Ex vivo metabolism kinetics of primary to secondary bile acids via a physiologically relevant human faecal microbiota model

• Published in: Chemico-biological interactions Vol. 399; p. 111140
• Main Authors: Ng, Daniel Zhi Wei, Low, Adrian, Tan, Amanda Jia Hui, Ong, Jia Hui, Kwa, Wit Thun, Lee, Jonathan Wei Jie, Chan, Eric Chun Yong
• Format: Journal Article
• Language: English
• Published: Ireland Elsevier B.V 25.08.2024
• Subjects: Chenodeoxycholic acid; Cholic acid; Ex vivo faecal microbiota model; Gut microbiome; Hyocholic acid; Hyodeoxycholic acid; Cholic acid; Chenodeoxycholic acid; Hyocholic acid; Gut microbiome; Ex vivo faecal microbiota model; Hyodeoxycholic acid
• ISSN: 0009-2797; 1872-7786; 1872-7786
• DOI: 10.1016/j.cbi.2024.111140

Bile acids (BA) are synthesized in the human liver and undergo metabolism by host gut bacteria. In diseased states, gut microbial dysbiosis may lead to high primary unconjugated BA concentrations and significant perturbations to secondary BA. Hence, it is important to understand the microbial-mediated formation kinetics of secondary bile acids using physiologically relevant ex vivo human faecal microbiota models. Here, we optimized an ex vivo human faecal microbiota model to recapitulate the metabolic kinetics of primary unconjugated BA and applied it to investigate the formation kinetics of novel secondary BA metabolites and their sequential pathways. We demonstrated (1) first-order depletion of primary BA, cholic acid (CA) and chenodeoxycholic acid (CDCA), under non-saturable conditions and (2) saturable Michaelis-Menten kinetics for secondary BA metabolite formation with increasing substrate concentration. Notably, relatively lower Michaelis constants (Km) were associated with the formation of deoxycholic acid (DCA, 14.3 μM) and lithocholic acid (LCA, 140 μM) versus 3-oxo CA (>1000 μM), 7-keto DCA (443 μM) and 7-keto LCA (>1000 μM), thereby recapitulating clinically observed saturation of 7α-dehydroxylation relative to oxidation of primary BA. Congruently, metagenomics revealed higher relative abundance of functional genes related to the oxidation pathway as compared to the 7α-dehydroxylation pathway.

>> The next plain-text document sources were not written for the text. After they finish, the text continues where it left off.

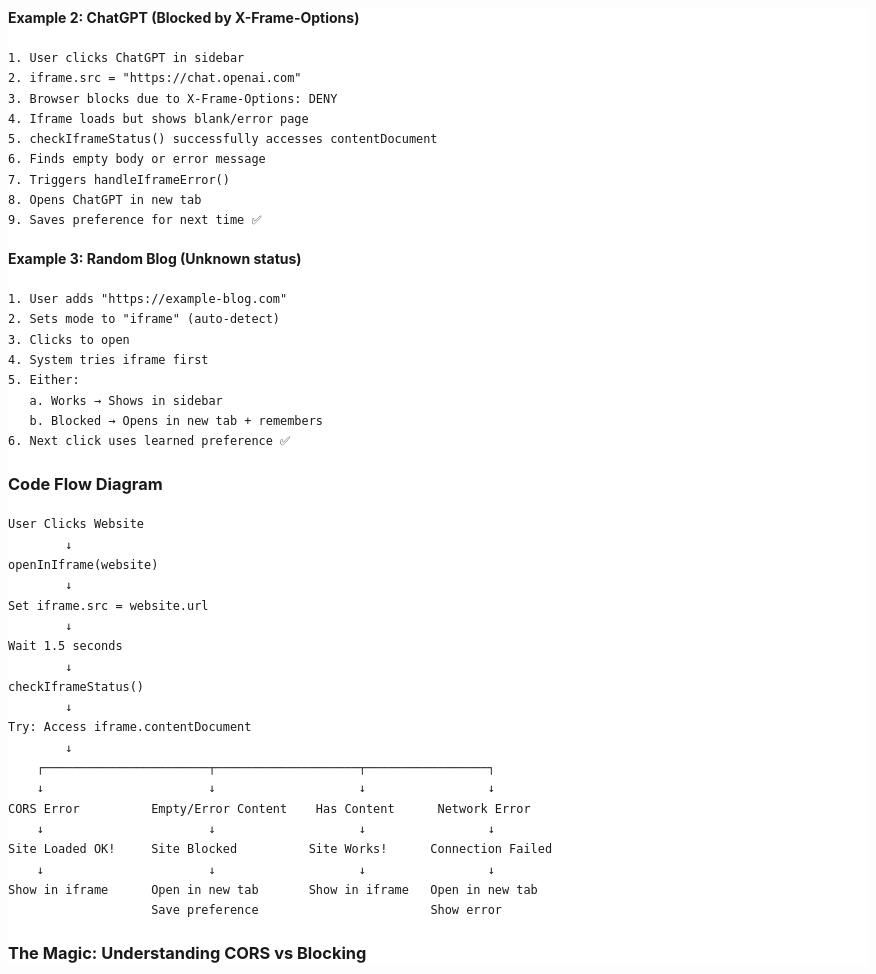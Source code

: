 #### Example 2: ChatGPT (Blocked by X-Frame-Options)
```
1. User clicks ChatGPT in sidebar
2. iframe.src = "https://chat.openai.com"
3. Browser blocks due to X-Frame-Options: DENY
4. Iframe loads but shows blank/error page
5. checkIframeStatus() successfully accesses contentDocument
6. Finds empty body or error message
7. Triggers handleIframeError()
8. Opens ChatGPT in new tab
9. Saves preference for next time ✅
```

#### Example 3: Random Blog (Unknown status)
```
1. User adds "https://example-blog.com"
2. Sets mode to "iframe" (auto-detect)
3. Clicks to open
4. System tries iframe first
5. Either:
   a. Works → Shows in sidebar
   b. Blocked → Opens in new tab + remembers
6. Next click uses learned preference ✅
```

### Code Flow Diagram

```
User Clicks Website
        ↓
openInIframe(website)
        ↓
Set iframe.src = website.url
        ↓
Wait 1.5 seconds
        ↓
checkIframeStatus()
        ↓
Try: Access iframe.contentDocument
        ↓
    ┌───────────────────────┬────────────────────┬─────────────────┐
    ↓                       ↓                    ↓                 ↓
CORS Error          Empty/Error Content    Has Content      Network Error
    ↓                       ↓                    ↓                 ↓
Site Loaded OK!     Site Blocked          Site Works!      Connection Failed
    ↓                       ↓                    ↓                 ↓
Show in iframe      Open in new tab       Show in iframe   Open in new tab
                    Save preference                        Show error
```

### The Magic: Understanding CORS vs Blocking
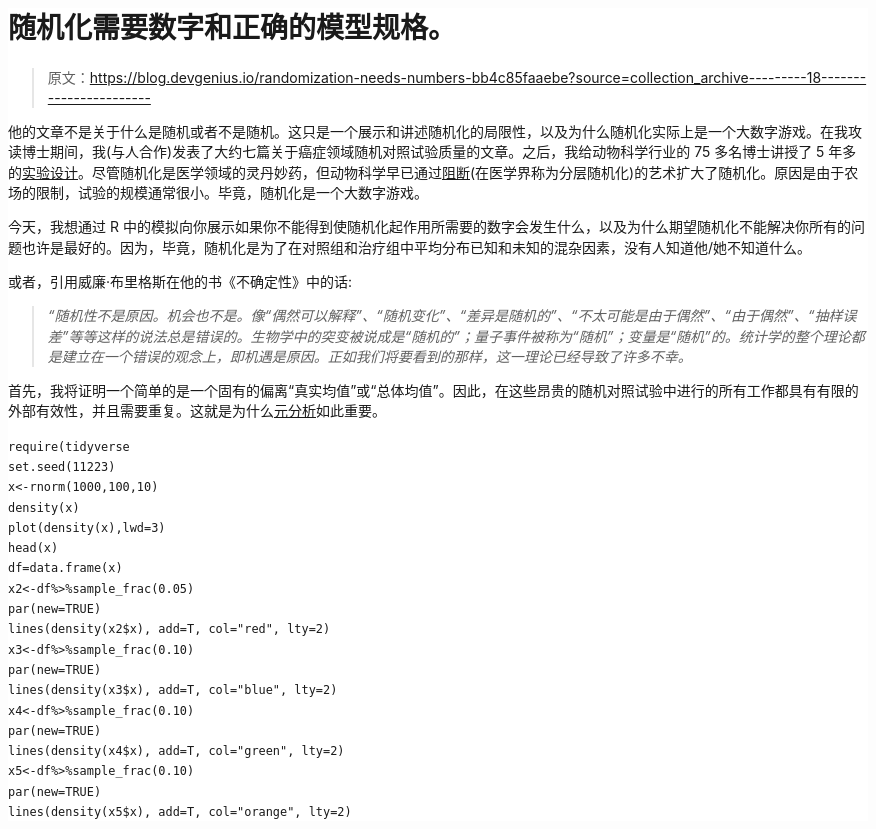 # 随机化需要数字和正确的模型规格。

> 原文：<https://blog.devgenius.io/randomization-needs-numbers-bb4c85faaebe?source=collection_archive---------18----------------------->

他的文章不是关于什么是随机或者不是随机。这只是一个展示和讲述随机化的局限性，以及为什么随机化实际上是一个大数字游戏。在我攻读博士期间，我(与人合作)发表了大约七篇关于癌症领域随机对照试验质量的文章。之后，我给动物科学行业的 75 多名博士讲授了 5 年多的[实验设计](https://medium.com/@marc.jacobs012/general-introduction-to-design-of-experiments-in-animal-science-using-sas-for-codes-fe1c5272b37a)。尽管随机化是医学领域的灵丹妙药，但动物科学早已通过[阻断](https://medium.com/@marc.jacobs012/building-and-optimizing-randomized-complete-block-designs-using-sas-c973d127d862)(在医学界称为分层随机化)的艺术扩大了随机化。原因是由于农场的限制，试验的规模通常很小。毕竟，随机化是一个大数字游戏。

今天，我想通过 R 中的模拟向你展示如果你不能得到使随机化起作用所需要的数字会发生什么，以及为什么期望随机化不能解决你所有的问题也许是最好的。因为，毕竟，随机化是为了在对照组和治疗组中平均分布已知和未知的混杂因素，没有人知道他/她不知道什么。

或者，引用威廉·布里格斯在他的书《不确定性》中的话:

> *“随机性不是原因。机会也不是。像“偶然可以解释”、“随机变化”、“差异是随机的”、“不太可能是由于偶然”、“由于偶然”、“抽样误差”等等这样的说法总是错误的。生物学中的突变被说成是“随机的”；量子事件被称为“随机”；变量是“随机”的。统计学的整个理论都是建立在一个错误的观念上，即机遇是原因。正如我们将要看到的那样，这一理论已经导致了许多不幸。*

首先，我将证明一个简单的是一个固有的偏离“真实均值”或“总体均值”。因此，在这些昂贵的随机对照试验中进行的所有工作都具有有限的外部有效性，并且需要重复。这就是为什么[元分析](https://pubmed.ncbi.nlm.nih.gov/24129668/#:~:text=The%20main%20analysis%20showed%20that,the%20first%20year%20after%20surgery.)如此重要。

```
require(tidyverse
set.seed(11223)
x<-rnorm(1000,100,10)
density(x)
plot(density(x),lwd=3)
head(x)
df=data.frame(x)
x2<-df%>%sample_frac(0.05)
par(new=TRUE)
lines(density(x2$x), add=T, col="red", lty=2)
x3<-df%>%sample_frac(0.10)
par(new=TRUE)
lines(density(x3$x), add=T, col="blue", lty=2)
x4<-df%>%sample_frac(0.10)
par(new=TRUE)
lines(density(x4$x), add=T, col="green", lty=2)
x5<-df%>%sample_frac(0.10)
par(new=TRUE)
lines(density(x5$x), add=T, col="orange", lty=2)
```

In addition, we demonstrated gut microbial-mediated hyocholic acid (HCA) and hyodeoxycholic acid (HDCA) formation from CDCA. In conclusion, we optimized a physiologically relevant ex vivo human faecal microbiota model to investigate gut microbial-mediated metabolism of primary BA and present a novel gut microbial-catalysed two-step pathway from CDCA to HCA and, subsequently, HDCA. [Display omitted] •Ex vivo human faecal model for primary bile acid (BA) metabolism was optimized.•Concentration-dependent formation kinetics of secondary BA were recapitulated.•Novel gut microbial metabolism of chenodeoxycholic acid to 6α-hydroxylated BA.